Job-Boom in den USA macht Fachkräfte zur Mangelware

Die gute Konjunktur hat den US-Arbeitsmarkt leergefegt. Für Unternehmen bedeutet das: Sie müssen etwas bieten, wenn sie Mitarbeiter für sich begeistern und halten wollen. Im Fall von Unternehmen aus Deutschland, dem Mutterland der Berufsausbildung, heißt das häufig: Qualifikation.

Carolina. Ein Raum voller Monitore. Brittany Orsak, eine junge, blonde Frau in Jeans und Polohemd, zeigt auf einen der Bildschirme: "Wir müssen das Ventil mehr öffnen", sagt sie zu dem dunkelhaarigen jungen Mann rechts neben ihr. Kurz diskutieren die beiden über den idealen Fluss für das Rohrsystem auf dem Computerbildschirm. Dann klickt sie.

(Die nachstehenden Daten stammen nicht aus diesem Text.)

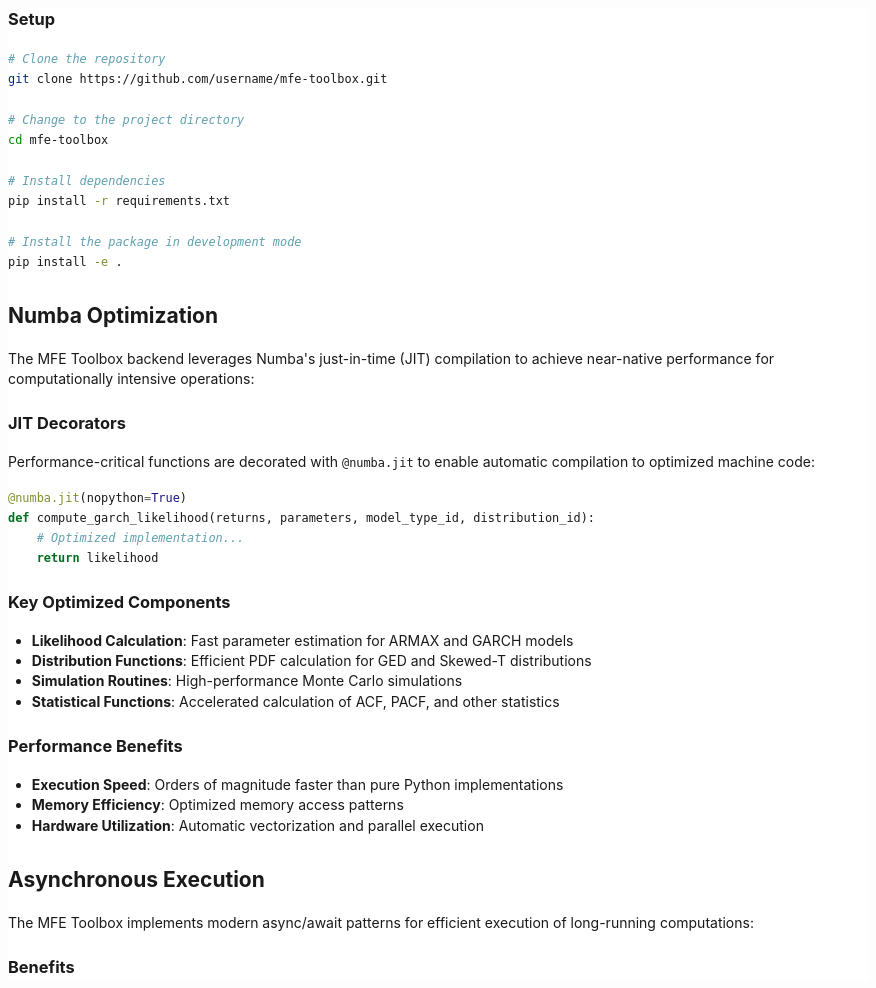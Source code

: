 ### Setup

```bash
# Clone the repository
git clone https://github.com/username/mfe-toolbox.git

# Change to the project directory
cd mfe-toolbox

# Install dependencies
pip install -r requirements.txt

# Install the package in development mode
pip install -e .
```

## Numba Optimization

The MFE Toolbox backend leverages Numba's just-in-time (JIT) compilation to achieve near-native performance for computationally intensive operations:

### JIT Decorators

Performance-critical functions are decorated with `@numba.jit` to enable automatic compilation to optimized machine code:

```python
@numba.jit(nopython=True)
def compute_garch_likelihood(returns, parameters, model_type_id, distribution_id):
    # Optimized implementation...
    return likelihood
```

### Key Optimized Components

- **Likelihood Calculation**: Fast parameter estimation for ARMAX and GARCH models
- **Distribution Functions**: Efficient PDF calculation for GED and Skewed-T distributions
- **Simulation Routines**: High-performance Monte Carlo simulations
- **Statistical Functions**: Accelerated calculation of ACF, PACF, and other statistics

### Performance Benefits

- **Execution Speed**: Orders of magnitude faster than pure Python implementations
- **Memory Efficiency**: Optimized memory access patterns
- **Hardware Utilization**: Automatic vectorization and parallel execution

## Asynchronous Execution

The MFE Toolbox implements modern async/await patterns for efficient execution of long-running computations:

### Benefits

Was Brittany Orsak und Rigoberto Cardenas hier am Rechner exerzieren, ist kein Videospiel. Ihre Befehle steuern knapp zehn Meter weiter draußen ein Labyrinth aus echten Rohren, Pumpen und Ventilen.

Willkommen im "BASF Center for Process Technology" im Brazosport College in Freeport an der Golfküste von Texas.

In der Erdölregion südlich von Houston erteilt der badische Chemiekonzern jungen Menschen wie Brittany und Rigoberto Praxislektionen in Anlagentechnik. Durch die blauen und weißen Rohre fließt zwar Wasser statt Chemikalien, aber sonst ist die Übungsanlage ein maßstabgetreuer Nachbau einer Chemieanlage im BASF-Werk eine halbe Autostunde von hier.

Eine Million Dollar hat das deutsche Unternehmen für die Mini-Anlage samt Kontrollraum für das lokale College gespendet.

Ziel ist es, junge Menschen für den Beruf des Anlagentechnikers zu gewinnen. Hier lernen sie, Produktionsprobleme zu lösen, die in einer echten Anlage gefährlich und kostspielig sein können.

Für BASF ist das Center ein Investment in die derzeit knappste Ressource: Mitarbeiter. Die Arbeitslosigkeit liegt nach Jahren der Hochkonjunktur bei zuletzt 3,7 Prozent. Um in dieser Situation überhaupt noch neue Mitarbeiter, Fachkräfte zudem, zu finden, müssen sich Unternehmen in den USA einiges einfallen lassen.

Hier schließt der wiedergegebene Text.